My intern just wrote "definately" in an email to me, which is my pet peeve. I mean, our email system even has a spellcheck so I know there was a red underline and she just ignored it.
I always do a doubletake on the word "misled," (which my buh-buh-brain likes to rhyme with "rifled"). It seems to me to be a better past tense for the verb "to misle" than it is for "to mislead."
luggage
1596, from lug (v.) "to drag;" so, lit. "what has to be lugged about" (or, in Johnson's definition, "any thing of more bulk than value"). In 20c., the usual word for "baggage belonging to passengers."

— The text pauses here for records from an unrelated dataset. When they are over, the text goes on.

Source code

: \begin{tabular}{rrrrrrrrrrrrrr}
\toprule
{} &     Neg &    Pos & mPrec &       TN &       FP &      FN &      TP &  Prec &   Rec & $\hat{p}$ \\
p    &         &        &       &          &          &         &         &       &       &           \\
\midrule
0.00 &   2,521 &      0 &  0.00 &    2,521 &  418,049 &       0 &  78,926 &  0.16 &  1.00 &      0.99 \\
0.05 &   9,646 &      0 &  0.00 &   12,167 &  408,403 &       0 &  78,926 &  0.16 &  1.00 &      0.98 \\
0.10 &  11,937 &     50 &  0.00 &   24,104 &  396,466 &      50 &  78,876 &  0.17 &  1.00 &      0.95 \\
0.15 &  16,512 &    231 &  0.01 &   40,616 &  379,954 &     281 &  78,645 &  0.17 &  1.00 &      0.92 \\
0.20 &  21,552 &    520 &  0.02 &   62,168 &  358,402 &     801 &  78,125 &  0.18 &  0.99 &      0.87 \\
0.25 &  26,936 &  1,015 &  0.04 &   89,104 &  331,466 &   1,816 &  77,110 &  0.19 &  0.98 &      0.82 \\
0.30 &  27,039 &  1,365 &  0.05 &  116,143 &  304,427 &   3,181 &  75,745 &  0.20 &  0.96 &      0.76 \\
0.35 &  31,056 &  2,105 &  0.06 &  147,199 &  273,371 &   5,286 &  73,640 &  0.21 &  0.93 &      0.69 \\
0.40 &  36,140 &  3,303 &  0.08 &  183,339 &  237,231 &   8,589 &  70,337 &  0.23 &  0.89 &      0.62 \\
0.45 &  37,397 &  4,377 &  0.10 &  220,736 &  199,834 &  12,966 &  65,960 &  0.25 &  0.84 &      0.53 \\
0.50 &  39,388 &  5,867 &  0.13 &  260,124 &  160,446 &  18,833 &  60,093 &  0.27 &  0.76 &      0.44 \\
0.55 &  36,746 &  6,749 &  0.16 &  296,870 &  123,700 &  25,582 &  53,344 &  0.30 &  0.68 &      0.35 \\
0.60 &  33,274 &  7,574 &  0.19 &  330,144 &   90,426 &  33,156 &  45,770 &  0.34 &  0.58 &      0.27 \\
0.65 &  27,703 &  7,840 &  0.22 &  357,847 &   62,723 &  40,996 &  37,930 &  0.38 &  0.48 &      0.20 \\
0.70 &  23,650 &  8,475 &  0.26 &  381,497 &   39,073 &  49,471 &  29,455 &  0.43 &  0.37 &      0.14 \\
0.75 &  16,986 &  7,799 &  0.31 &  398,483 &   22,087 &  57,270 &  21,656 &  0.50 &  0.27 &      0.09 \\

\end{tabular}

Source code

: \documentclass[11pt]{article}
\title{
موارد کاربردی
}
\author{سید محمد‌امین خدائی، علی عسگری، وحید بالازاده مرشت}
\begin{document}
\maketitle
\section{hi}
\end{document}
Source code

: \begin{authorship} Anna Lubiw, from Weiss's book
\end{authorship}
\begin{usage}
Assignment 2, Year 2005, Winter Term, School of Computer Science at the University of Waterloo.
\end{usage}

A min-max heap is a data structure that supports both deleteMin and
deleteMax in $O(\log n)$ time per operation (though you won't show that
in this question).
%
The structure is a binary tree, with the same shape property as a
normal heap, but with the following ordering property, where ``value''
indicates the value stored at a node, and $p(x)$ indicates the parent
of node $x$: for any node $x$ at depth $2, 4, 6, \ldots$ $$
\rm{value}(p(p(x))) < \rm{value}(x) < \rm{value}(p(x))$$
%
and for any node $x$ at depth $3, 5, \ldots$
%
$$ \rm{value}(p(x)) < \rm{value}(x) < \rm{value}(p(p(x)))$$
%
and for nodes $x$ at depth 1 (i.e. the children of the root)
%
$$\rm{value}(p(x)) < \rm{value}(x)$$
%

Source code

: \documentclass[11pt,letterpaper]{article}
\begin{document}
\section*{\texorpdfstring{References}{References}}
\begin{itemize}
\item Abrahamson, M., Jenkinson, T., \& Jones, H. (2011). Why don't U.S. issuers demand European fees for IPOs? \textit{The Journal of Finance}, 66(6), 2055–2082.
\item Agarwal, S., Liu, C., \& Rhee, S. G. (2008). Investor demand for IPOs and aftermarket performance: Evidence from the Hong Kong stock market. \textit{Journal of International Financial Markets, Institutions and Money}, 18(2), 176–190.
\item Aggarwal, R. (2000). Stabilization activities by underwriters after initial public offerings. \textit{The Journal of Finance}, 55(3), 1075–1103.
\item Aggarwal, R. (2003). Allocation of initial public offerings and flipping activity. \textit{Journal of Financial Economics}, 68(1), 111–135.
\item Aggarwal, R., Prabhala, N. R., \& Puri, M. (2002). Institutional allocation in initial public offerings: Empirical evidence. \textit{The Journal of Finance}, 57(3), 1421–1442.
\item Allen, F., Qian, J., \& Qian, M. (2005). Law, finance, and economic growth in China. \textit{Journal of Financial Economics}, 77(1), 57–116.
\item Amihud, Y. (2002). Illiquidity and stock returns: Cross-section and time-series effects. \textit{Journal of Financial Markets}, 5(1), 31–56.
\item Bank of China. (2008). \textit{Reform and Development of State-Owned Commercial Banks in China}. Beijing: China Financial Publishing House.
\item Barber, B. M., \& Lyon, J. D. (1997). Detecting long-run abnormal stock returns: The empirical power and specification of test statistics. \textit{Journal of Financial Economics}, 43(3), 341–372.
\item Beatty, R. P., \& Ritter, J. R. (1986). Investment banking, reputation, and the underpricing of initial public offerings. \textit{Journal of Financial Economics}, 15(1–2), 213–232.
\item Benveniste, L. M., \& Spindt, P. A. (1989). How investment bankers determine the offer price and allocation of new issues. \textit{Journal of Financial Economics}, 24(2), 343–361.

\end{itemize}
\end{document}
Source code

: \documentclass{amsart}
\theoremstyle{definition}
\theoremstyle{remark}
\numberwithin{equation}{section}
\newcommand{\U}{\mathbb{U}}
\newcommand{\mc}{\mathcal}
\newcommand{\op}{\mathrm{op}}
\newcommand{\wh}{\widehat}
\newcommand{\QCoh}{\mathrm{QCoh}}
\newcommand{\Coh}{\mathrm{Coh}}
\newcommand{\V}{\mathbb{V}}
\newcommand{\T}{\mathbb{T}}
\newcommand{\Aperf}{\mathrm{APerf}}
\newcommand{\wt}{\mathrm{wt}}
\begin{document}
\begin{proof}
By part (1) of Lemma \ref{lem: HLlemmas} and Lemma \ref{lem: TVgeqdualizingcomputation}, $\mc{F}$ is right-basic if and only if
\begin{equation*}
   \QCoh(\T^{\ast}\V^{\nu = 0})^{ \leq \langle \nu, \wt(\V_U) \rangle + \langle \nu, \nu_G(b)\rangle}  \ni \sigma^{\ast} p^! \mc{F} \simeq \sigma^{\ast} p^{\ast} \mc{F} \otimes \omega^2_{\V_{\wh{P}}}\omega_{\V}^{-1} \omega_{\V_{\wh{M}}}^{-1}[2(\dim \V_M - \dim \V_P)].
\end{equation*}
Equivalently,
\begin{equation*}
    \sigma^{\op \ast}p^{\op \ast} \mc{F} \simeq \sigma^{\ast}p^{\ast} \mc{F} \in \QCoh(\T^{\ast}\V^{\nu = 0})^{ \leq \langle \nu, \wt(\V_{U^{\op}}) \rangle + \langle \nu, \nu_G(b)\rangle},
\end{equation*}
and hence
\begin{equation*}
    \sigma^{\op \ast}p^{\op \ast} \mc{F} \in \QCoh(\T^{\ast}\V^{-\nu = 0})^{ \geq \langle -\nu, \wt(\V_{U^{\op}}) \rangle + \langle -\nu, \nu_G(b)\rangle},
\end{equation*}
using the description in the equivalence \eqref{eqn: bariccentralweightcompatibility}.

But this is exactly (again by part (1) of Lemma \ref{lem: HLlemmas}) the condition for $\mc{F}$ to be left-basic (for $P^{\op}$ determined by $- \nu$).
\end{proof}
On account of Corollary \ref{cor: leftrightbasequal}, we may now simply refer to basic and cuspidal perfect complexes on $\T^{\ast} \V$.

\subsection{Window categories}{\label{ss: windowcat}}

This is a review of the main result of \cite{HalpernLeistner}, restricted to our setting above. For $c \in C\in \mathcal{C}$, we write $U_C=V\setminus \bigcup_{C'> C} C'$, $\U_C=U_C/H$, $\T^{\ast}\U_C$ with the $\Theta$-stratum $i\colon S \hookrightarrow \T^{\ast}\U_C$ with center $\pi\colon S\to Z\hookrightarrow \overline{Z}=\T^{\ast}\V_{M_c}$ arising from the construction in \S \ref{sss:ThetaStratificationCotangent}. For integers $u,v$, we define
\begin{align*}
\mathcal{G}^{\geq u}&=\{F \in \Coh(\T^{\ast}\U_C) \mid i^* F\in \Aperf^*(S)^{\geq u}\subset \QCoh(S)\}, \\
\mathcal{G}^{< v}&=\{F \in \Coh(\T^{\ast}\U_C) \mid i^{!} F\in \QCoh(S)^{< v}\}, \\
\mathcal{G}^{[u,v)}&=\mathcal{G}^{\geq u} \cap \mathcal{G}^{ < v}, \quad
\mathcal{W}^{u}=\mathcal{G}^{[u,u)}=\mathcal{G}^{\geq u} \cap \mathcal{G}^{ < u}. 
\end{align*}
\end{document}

The misled-rhymes-with-rifled thing was mentioned on one of my favorite This American Life shows, the one with the woman who thought unicorns were extinct and the man who thought Nielson used all families named Nielson for their TV ratings.
Words like that, I often mentally pronounce them in ridiculous-literal way that somehow diffuses their awkwardness. Lugg-gugg-age. Awe-kah-ward. Ree-dick-you-louse. Pro . . . (dramatic pause, as though you'd just tossed a ball in the air and now it's coming down and you're about to catch it) - Nunce!
Weird. I've never really thought about this before.
I guess language, and our relationship to it, is often a rather unsettling -- and simultaneously silly -- thing to explore.